Ética, Ordem e Disciplina: A Pedagogia do Conflito e o Combate à Ilusão Cívico-Militar


Ética, ordem e disciplina são elementos de cultura que possuem origens distintas. A ética nasce da interioridade, da consciência crítica e do desejo humano de justiça. A ordem, enquanto princípio, surge da necessidade de coesão social — nem sempre justa, mas funcional. A disciplina, por sua vez, tem raízes no adestramento, seja militar, monástico ou escolar, configurando-se como ferramenta de moldagem comportamental.

Tomados em sua complexidade, esses três vetores não são necessariamente complementares. Quando subordinados a um projeto autoritário, entram em choque. A ética, que pressupõe liberdade e pensamento, colide com a disciplina cega.
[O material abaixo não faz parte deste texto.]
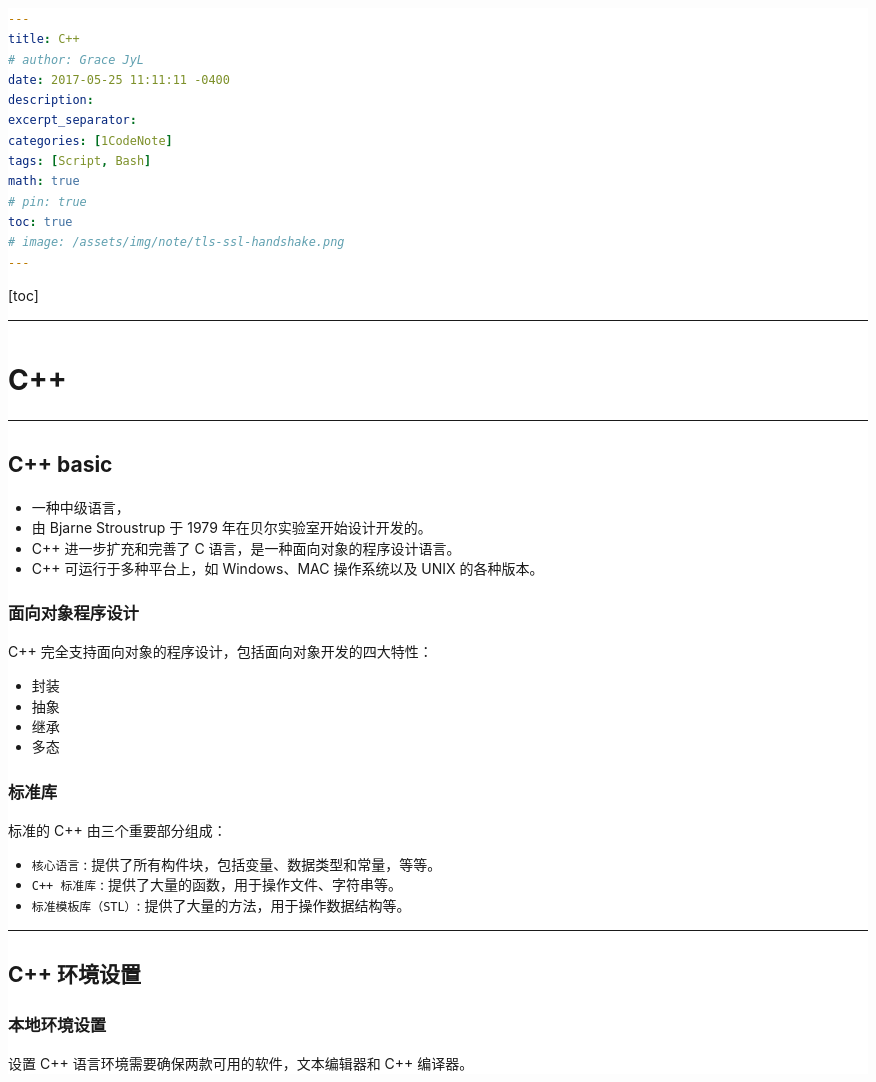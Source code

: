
 ```yaml
---
title: C++ 
# author: Grace JyL
date: 2017-05-25 11:11:11 -0400
description:
excerpt_separator:
categories: [1CodeNote]
tags: [Script, Bash]
math: true
# pin: true
toc: true
# image: /assets/img/note/tls-ssl-handshake.png
---
```


[toc]

---


# C++

---

## C++ basic

- 一种中级语言，
- 由 Bjarne Stroustrup 于 1979 年在贝尔实验室开始设计开发的。
- C++ 进一步扩充和完善了 C 语言，是一种面向对象的程序设计语言。
- C++ 可运行于多种平台上，如 Windows、MAC 操作系统以及 UNIX 的各种版本。

### 面向对象程序设计
C++ 完全支持面向对象的程序设计，包括面向对象开发的四大特性：
- 封装
- 抽象
- 继承
- 多态

### 标准库
标准的 C++ 由三个重要部分组成：
- `核心语言` : 提供了所有构件块，包括变量、数据类型和常量，等等。
- `C++ 标准库` : 提供了大量的函数，用于操作文件、字符串等。
- `标准模板库（STL）`: 提供了大量的方法，用于操作数据结构等。

---

## C++ 环境设置

### 本地环境设置
设置 C++ 语言环境需要确保两款可用的软件，文本编辑器和 C++ 编译器。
A ordem, quando erigida como valor absoluto, tende a sufocar a crítica. A disciplina, se não mediada pela pedagogia, torna-se punição.

É exatamente nesta contradição que floresce o equívoco das escolas cívico-militares.

Defendidas como solução para a “crise educacional”, essas escolas prometem disciplina como remédio para a desordem, hierarquia como resposta à indisciplina e autoridade militar como substituta da autoridade pedagógica perdida. Mas esse modelo nasce da confusão entre autoridade e autoritarismo, entre educação e adestramento, entre respeito e medo.

Nos países em desenvolvimento, onde a democracia é ainda imperfeita e a pobreza estrutural condiciona o acesso à cultura, a educação deveria ser instrumento de emancipação. Contudo, o que vemos é a imposição de um modelo regressivo, que transfere ao aluno a culpa pelo fracasso de um sistema público degradado — um sistema que abandonou professores, desfez vínculos comunitários e cedeu terreno à violência simbólica e física.

A verdade é que muitos professores perderam a mão não por incompetência, mas por abandono. Perderam a voz porque foram silenciados. A precarização do trabalho docente, o esvaziamento curricular, a ausência de infraestrutura e a falta de projeto pedagógico transformaram muitas escolas em zonas de sobrevivência, onde os ciclos formativos não se completam e a aprendizagem se torna fragmentada.

E o que faz o Estado de São Paulo? Em vez de reinvestir na escola pública como espaço de cultura, ciência, arte e cidadania, militariza o fracasso.

Ao colocar militares no lugar de pedagogos, o Estado abdica do seu dever educativo. Ao impor uniformes rígidos, hinos e regras de conduta, não forma cidadãos — forma submissos. Ao substituir o conflito pedagógico pelo castigo disciplinar, não educa — reprime. Ao reduzir a escola a um quartel, transforma o futuro num campo de contenção.

Mas a educação é, por essência, um espaço de contradição fecunda. Onde há dúvida, há aprendizagem. Onde há conflito, há transformação. Onde há liberdade, há pensamento. E o pensamento é, talvez, a única disciplina verdadeiramente emancipadora.

Portanto, combater o modelo cívico-militar é mais do que uma escolha política — é um imperativo ético. É afirmar que a escola deve formar sujeitos críticos, e não soldados obedientes. É defender que a ordem justa só pode brotar da ética viva, e não da repressão burocrática. E que a disciplina deve estar a serviço da liberdade, e não do medo.